Un cadre juridique assoupli

Depuis 40 ans, la législation relative aux CDD a été largement réformée : nouveaux cas de recours, baisse des cas où l’indemnité de fin de CDD est versée, place croissante accordée aux partenaires sociaux pour organiser le régime juridique des CDD. Avec la loi précitée du 17 juin 2020, le législateur permet à un accord d’entreprise (conclu jusqu’au 31 décembre 2020) de fixer le nombre maximal de renouvellements de CDD, ainsi que le délai de carence, pendant lequel il ne peut être conclu un nouveau CDD avec un salarié. Même temporaire, ce choix interpelle à plusieurs titres. En effet, depuis les ordonnances « travail » de septembre 2017, seul un accord de branche étendu peut contenir des dispositions sur ces questions (à défaut d’accord de branche, les dispositions supplétives du Code du travail s’appliquent). Ce thème fait d’ailleurs partie du dénommé « bloc 1 », dans lequel l’accord de branche prévaut sur l’accord d’entreprise. Sauf si celui-ci contient des dispositions au moins équivalentes. Avec la loi du 17 juin 2020, les dispositions d’un accord d’entreprise s’appliqueront en matière de CDD, quand bien même un accord de branche étendu prévoirait des dispositions plus favorables. Outre le fait que la force obligatoire de l’accord de branche conclu est affaiblie, cela prive les salariés des garanties de la branche et ouvre la porte à un risque de dérives (ex : nombre élevé de CDD pouvant être renouvelés, délai de carence très courts…) dont les premiers perdants seront précisément… les salariés précaires ! L’avenir dira si les partenaires sociaux concluront des accords sur ces points. Mais peut-être faudrait-il, à titre conclusif, rappeler que les CDD n’ont pas pour objet ou pour effet de pourvoir durablement aux emplois liés à l’activité normale et permanente des entreprises…
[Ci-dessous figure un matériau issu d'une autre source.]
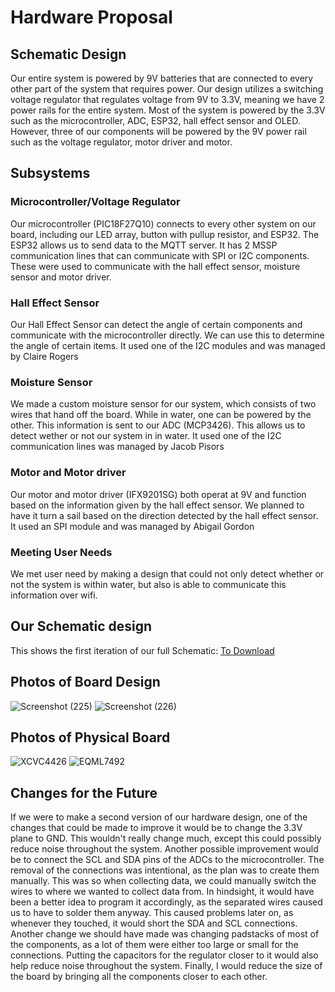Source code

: # Hardware Proposal

## Schematic Design
  Our entire system is powered by 9V batteries that are connected to every other part of the system that requires power. Our design utilizes a switching voltage regulator that regulates voltage from 9V to 3.3V, meaning we have 2 power rails for the entire system. Most of the system is powered by the 3.3V such as the microcontroller, ADC, ESP32, hall effect sensor and OLED. However, three of our components will be powered by the 9V power rail such as the voltage regulator, motor driver and motor.

## Subsystems

### Microcontroller/Voltage Regulator
  Our microcontroller (PIC18F27Q10) connects to every other system on our board, including our LED array, button with pullup resistor, and ESP32. The ESP32 allows us to send data to the MQTT server. It has 2 MSSP communication lines that can communicate with SPI or I2C components. These were used to communicate with the hall effect sensor, moisture sensor and motor driver.
  
### Hall Effect Sensor
  Our Hall Effect Sensor can detect the angle of certain components and communicate with the microcontroller directly. We can use this to determine the angle of certain items. It used one of the I2C modules and was managed by Claire Rogers
  
### Moisture Sensor
  We made a custom moisture sensor for our system, which consists of two wires that hand off the board. While in water, one can be powered by the other. This information is sent to our ADC (MCP3426). This allows us to detect wether or not our system in in water. It used one of the I2C communication lines was managed by Jacob Pisors
  
### Motor and Motor driver
  Our motor and motor driver (IFX9201SG) both operat at 9V and function based on the information given by the hall effect sensor. We planned to have it turn a sail based on the direction detected by the hall effect sensor. It used an SPI module and was managed by Abigail Gordon
  
### Meeting User Needs
  We met user need by making a design that could not only detect whether or not the system is within water, but also is able to communicate this information over wifi.

## Our Schematic design

This shows the first iteration of our full Schematic:
[To Download](https://github.com/EGR314Team206/egr314team206.github.io/blob/main/SystemDesign_Sch.pdf)

## Photos of Board Design
![Screenshot (225)](https://user-images.githubusercontent.com/122958638/235537237-46c90512-1312-446d-a984-f975acc3401e.png)
![Screenshot (226)](https://user-images.githubusercontent.com/122958638/235537241-1025c928-b6d2-43a6-a65f-c604dcdc2c58.png)

## Photos of Physical Board
![XCVC4426](https://user-images.githubusercontent.com/122958638/235541512-b097bbf0-9dbf-4847-9026-c4a55faf9203.JPG)
![EQML7492](https://user-images.githubusercontent.com/122958638/235541517-1c06997d-dd2a-45f1-82e4-c310ea5e2cd5.JPG)

## Changes for the Future

If we were to make a second version of our hardware design, one of the changes that could be made to improve it would be to change the 3.3V plane to GND. This wouldn't really change much, except this could possibly reduce noise throughout the system. Another possible improvement would be to connect the SCL and SDA pins of the ADCs to the microcontroller. The removal of the connections was intentional, as the plan was to create them manually. This was so when collecting data, we could manually switch the wires to where we wanted to collect data from. In hindsight, it would have been a better idea to program it accordingly, as the separated wires caused us to have to solder them anyway. This caused problems later on, as whenever they touched, it would short the SDA and SCL connections. Another change we should have made was changing padstacks of most of the components, as a lot of them were either too large or small for the connections. Putting the capacitors for the regulator closer to it would also help reduce noise throughout the system. Finally, I would reduce the size of the board by bringing all the components closer to each other.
[1] « Les enjeux de la mixité sociale en France, fiches repères INJEP.

[2] « CDD, CDI : comment évoluent les embauches et les ruptures depuis 25 ans? », DARES Analyses, n° 026, juin 2018.

[3] A. DUFOUR, « Pour les jeunes, le CDD est un tremplin vers l’emploi, La Croix, 2 juillet 2019.

[4] « CDD, CDI : comment évoluent les embauches et les ruptures depuis 25 ans? », art. préc.

[5] Cf. Observatoire des inégalités.